Material provided
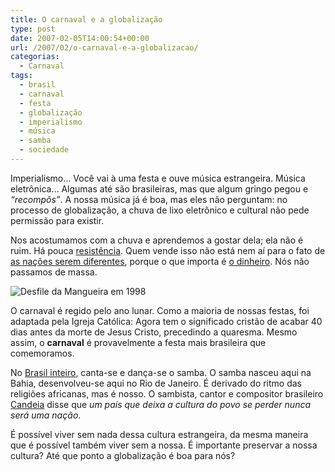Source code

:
 ```yaml
---
title: O carnaval e a globalização
type: post
date: 2007-02-05T14:00:54+00:00
url: /2007/02/o-carnaval-e-a-globalizacao/
categorias:
  - Carnaval
tags:
  - brasil
  - carnaval
  - festa
  - globalização
  - imperialismo
  - música
  - samba
  - sociedade
---
```


Imperialismo… Você vai à uma festa e ouve música estrangeira. Música eletrônica… Algumas até são brasileiras, mas que algum gringo pegou e _“recompôs”_. A nossa música já é boa, mas eles não perguntam: no processo de globalização, a chuva de lixo eletrônico e cultural não pede permissão para existir.

Nos acostumamos com a chuva e aprendemos a gostar dela; ela não é ruim. Há pouca [resistência][3]. Quem vende isso não está nem aí para o fato de [as nações serem diferentes][4], porque o que importa é [o dinheiro][5]. Nós não passamos de massa.

![Desfile da Mangueira em 1998](/wp-content/uploads/2007/02/mangueira-1998.jpg)

O carnaval é regido pelo ano lunar. Como a maioria de nossas festas, foi adaptada pela Igreja Católica: Agora tem o significado cristão de acabar 40 dias antes da morte de Jesus Cristo, precedindo a quaresma. Mesmo assim, o **carnaval** é provavelmente a festa mais brasileira que comemoramos.

No [Brasil inteiro][6], canta-se e dança-se o samba. O samba nasceu aqui na Bahia, desenvolveu-se aqui no Rio de Janeiro. É derivado do ritmo das religiões africanas, mas é nosso. O sambista, cantor e compositor brasileiro [Candeia][7] disse que _um país que deixa a cultura do povo se perder nunca será uma nação_.

É possível viver sem nada dessa cultura estrangeira, da mesma maneira que é possível também viver sem a nossa. É importante preservar a nossa cultura? Até que ponto a globalização é boa para nós?

[3]: http://malvicioso.com/2006/12/barbien-burca/
[4]: http://malvicioso.com/2006/12/24/diferenca-cultural/
[5]: http://malvicioso.com/2006/12/a-necessidade-de-ter-dinheiro/
[6]: http://pt.wikipedia.org/wiki/Carnaval_no_Brasil
[7]: http://pt.wikipedia.org/wiki/Candeia
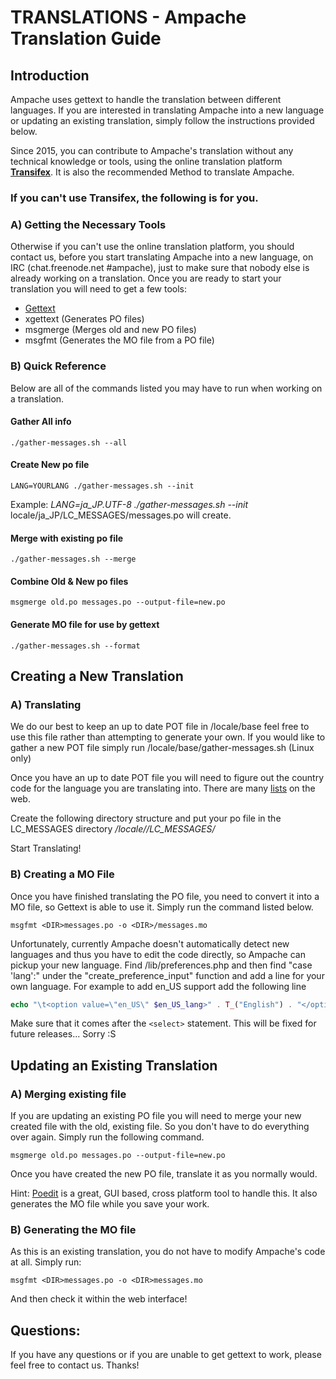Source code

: # TRANSLATIONS - Ampache Translation Guide

## Introduction
Ampache uses gettext to handle the translation between different languages.
If you are interested in translating Ampache into a new language or updating
an existing translation, simply follow the instructions provided below.

Since 2015, you can contribute to Ampache's translation without any technical
knowledge or tools, using the online translation platform
[**Transifex**](https://www.transifex.com/ampache/ampache).
It is also the recommended Method to translate Ampache.

### If you can't use Transifex, the following is for you.
### A) Getting the Necessary Tools

Otherwise if you can't use the online translation platform,
you should contact us, before you start translating Ampache into a new language,
on IRC (chat.freenode.net #ampache), just to make sure that nobody else is already working on a translation.
Once you are ready to start your translation you will need to get a few tools:

 - [Gettext](http://www.gnu.org/software/gettext/)
 - xgettext (Generates PO files)
 - msgmerge (Merges old and new PO files)
 - msgfmt (Generates the MO file from a PO file)

### B) Quick Reference
Below are all of the commands listed you may have to run when working on a translation.

#### Gather All info
	./gather-messages.sh --all

#### Create New po file
	LANG=YOURLANG ./gather-messages.sh --init

Example:
*LANG=ja_JP.UTF-8 ./gather-messages.sh --init*
locale/ja_JP/LC_MESSAGES/messages.po will create.

#### Merge with existing po file
	./gather-messages.sh --merge

#### Combine Old & New po files
	msgmerge old.po messages.po --output-file=new.po

#### Generate MO file for use by gettext
	./gather-messages.sh --format

## Creating a New Translation

### A) Translating
We do our best to keep an up to date POT file in /locale/base feel free to 
use this file rather than attempting to generate your own. If you would 
like to gather a new POT file simply run /locale/base/gather-messages.sh 
(Linux only)

Once you have an up to date POT file you will need to figure out the 
country code for the language you are translating into. There are many
[lists](http://www.gnu.org/software/gettext/manual/html_chapter/gettext_16.html)
on the web.

Create the following directory structure and put your po file in the 
LC_MESSAGES directory */locale/<COUNTRY CODE>/LC_MESSAGES/*

Start Translating!

### B) Creating a MO File
Once you have finished translating the PO file, you need to convert it into
a MO file, so Gettext is able to use it.
Simply run the command listed below.

	msgfmt <DIR>messages.po -o <DIR>/messages.mo

Unfortunately, currently Ampache doesn't automatically detect new languages
and thus you have to edit the code directly, so Ampache can pickup your
new language.
Find /lib/preferences.php and then find "case 'lang':" under
the "create_preference_input" function and add a line for your own 
language. For example to add en_US support add the following line

```php
echo "\t<option value=\"en_US\" $en_US_lang>" . T_("English") . "</option>\n";
```

Make sure that it comes after the `<select>` statement. This will be fixed
for future releases... Sorry :S

## Updating an Existing Translation

### A) Merging existing file
If you are updating an existing PO file you will need to merge your new
created file with the old, existing file. So you don't have to do everything over again. 
Simply run the following command. 

	msgmerge old.po messages.po --output-file=new.po

Once you have created the new PO file, translate it as you normally would.

Hint: [Poedit](https://poedit.net/) is a great, GUI based, cross platform tool to handle this.
It also generates the MO file while you save your work.

### B) Generating the MO file
As this is an existing translation, you do not have to modify Ampache's
code at all. Simply run:

	msgfmt <DIR>messages.po -o <DIR>messages.mo

And then check it within the web interface!

## Questions:
If you have any questions or if you are unable to get gettext to work, please
feel free to contact us.
Thanks!
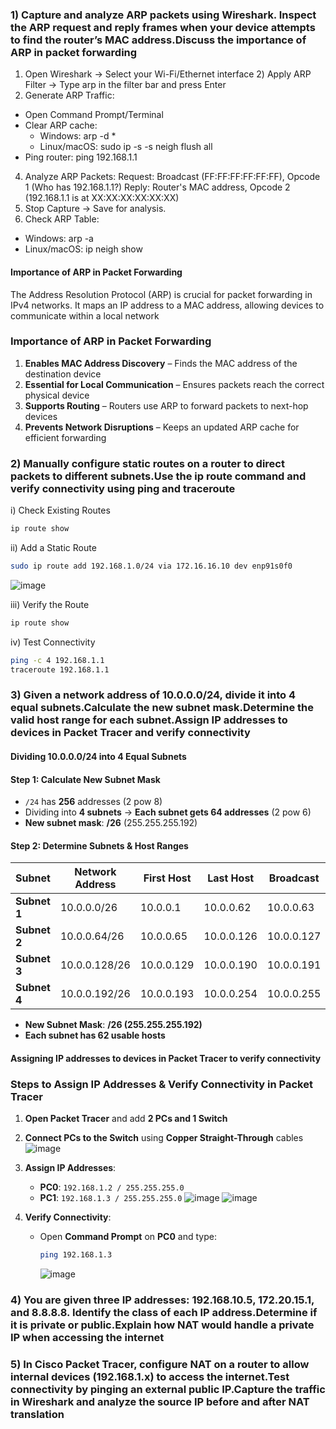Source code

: ### **1) Capture and analyze ARP packets using Wireshark. Inspect the ARP request and reply frames when your device attempts to find the router’s MAC address.Discuss the importance of ARP in packet forwarding**

1) Open Wireshark → Select your Wi-Fi/Ethernet interface
2️) Apply ARP Filter → Type arp in the filter bar and press Enter
3) Generate ARP Traffic:
  - Open Command Prompt/Terminal
  - Clear ARP cache:
      - Windows: arp -d *
      - Linux/macOS: sudo ip -s -s neigh flush all
  - Ping router: ping 192.168.1.1
4) Analyze ARP Packets:
Request: Broadcast (FF:FF:FF:FF:FF:FF), Opcode 1 (Who has 192.168.1.1?)
Reply: Router's MAC address, Opcode 2 (192.168.1.1 is at XX:XX:XX:XX:XX:XX)
5) Stop Capture → Save for analysis.
6) Check ARP Table:
  - Windows: arp -a
  - Linux/macOS: ip neigh show

#### Importance of ARP in Packet Forwarding
The Address Resolution Protocol (ARP) is crucial for packet forwarding in IPv4 networks. It maps an IP address to a MAC address, allowing devices to communicate within a local network

### Importance of ARP in Packet Forwarding  

1. **Enables MAC Address Discovery** – Finds the MAC address of the destination device  
2. **Essential for Local Communication** – Ensures packets reach the correct physical device  
3. **Supports Routing** – Routers use ARP to forward packets to next-hop devices  
4. **Prevents Network Disruptions** – Keeps an updated ARP cache for efficient forwarding  


### **2) Manually configure static routes on a router to direct packets to different subnets.Use the ip route command and verify connectivity using ping and traceroute**
i) Check Existing Routes
```bash
ip route show
```
ii) Add a Static Route
```bash
sudo ip route add 192.168.1.0/24 via 172.16.16.10 dev enp91s0f0
```
![image](https://github.com/user-attachments/assets/1f46782c-1049-43ff-a54c-56b6944b47a0)

iii) Verify the Route
```bash
ip route show
```
iv) Test Connectivity
```bash
ping -c 4 192.168.1.1
traceroute 192.168.1.1
```



### **3) Given a network address of 10.0.0.0/24, divide it into 4 equal subnets.Calculate the new subnet mask.Determine the valid host range for each subnet.Assign IP addresses to devices in Packet Tracer and verify connectivity**

#### **Dividing 10.0.0.0/24 into 4 Equal Subnets**  

#### **Step 1: Calculate New Subnet Mask**  
- `/24` has **256** addresses (2 pow 8)
- Dividing into **4 subnets** → **Each subnet gets 64 addresses** (2 pow 6)
- **New subnet mask**: **/26** (255.255.255.192)

#### **Step 2: Determine Subnets & Host Ranges**  

| **Subnet**   | **Network Address** | **First Host**  | **Last Host**   | **Broadcast**  |
|-------------|------------------|---------------|---------------|-------------|
| **Subnet 1** | 10.0.0.0/26      | 10.0.0.1      | 10.0.0.62     | 10.0.0.63   |
| **Subnet 2** | 10.0.0.64/26     | 10.0.0.65     | 10.0.0.126    | 10.0.0.127  |
| **Subnet 3** | 10.0.0.128/26    | 10.0.0.129    | 10.0.0.190    | 10.0.0.191  |
| **Subnet 4** | 10.0.0.192/26    | 10.0.0.193    | 10.0.0.254    | 10.0.0.255  |
 
- **New Subnet Mask**: **/26 (255.255.255.192)**  
- **Each subnet has 62 usable hosts**

#### **Assigning IP addresses to devices in Packet Tracer to verify connectivity** 
### **Steps to Assign IP Addresses & Verify Connectivity in Packet Tracer**  

1. **Open Packet Tracer** and add **2 PCs and 1 Switch** 
2. **Connect PCs to the Switch** using **Copper Straight-Through** cables
![image](https://github.com/user-attachments/assets/1763c7ce-86b3-4f44-8518-af8afba1aeff)

3. **Assign IP Addresses**:  
   - **PC0**: `192.168.1.2 / 255.255.255.0`  
   - **PC1**: `192.168.1.3 / 255.255.255.0`
![image](https://github.com/user-attachments/assets/8e4c136a-a4a5-49ff-a3aa-9c2fd99bd3d1)
![image](https://github.com/user-attachments/assets/be8af12c-df35-4af8-98cc-d4c122b241d9)

5. **Verify Connectivity**:  
   - Open **Command Prompt** on **PC0** and type:  
     ```bash
     ping 192.168.1.3
     ```
     ![image](https://github.com/user-attachments/assets/970e16ba-0189-4e36-8987-6ae0a4ac3539)

### **4) You are given three IP addresses: 192.168.10.5, 172.20.15.1, and 8.8.8.8. Identify the class of each IP address.Determine if it is private or public.Explain how NAT would handle a private IP when accessing the internet**





### **5) In Cisco Packet Tracer, configure NAT on a router to allow internal devices (192.168.1.x) to access the internet.Test connectivity by pinging an external public IP.Capture the traffic in Wireshark and analyze the source IP before and after NAT translation**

Assignment
In the listing above, find the line with "Since 2015, you" and the line with "It is also the". Output those two lines and every line between them, exactly as written.

Answer section
Since 2015, you can contribute to Ampache's translation without any technical
knowledge or tools, using the online translation platform
[**Transifex**](https://www.transifex.com/ampache/ampache).
It is also the recommended Method to translate Ampache.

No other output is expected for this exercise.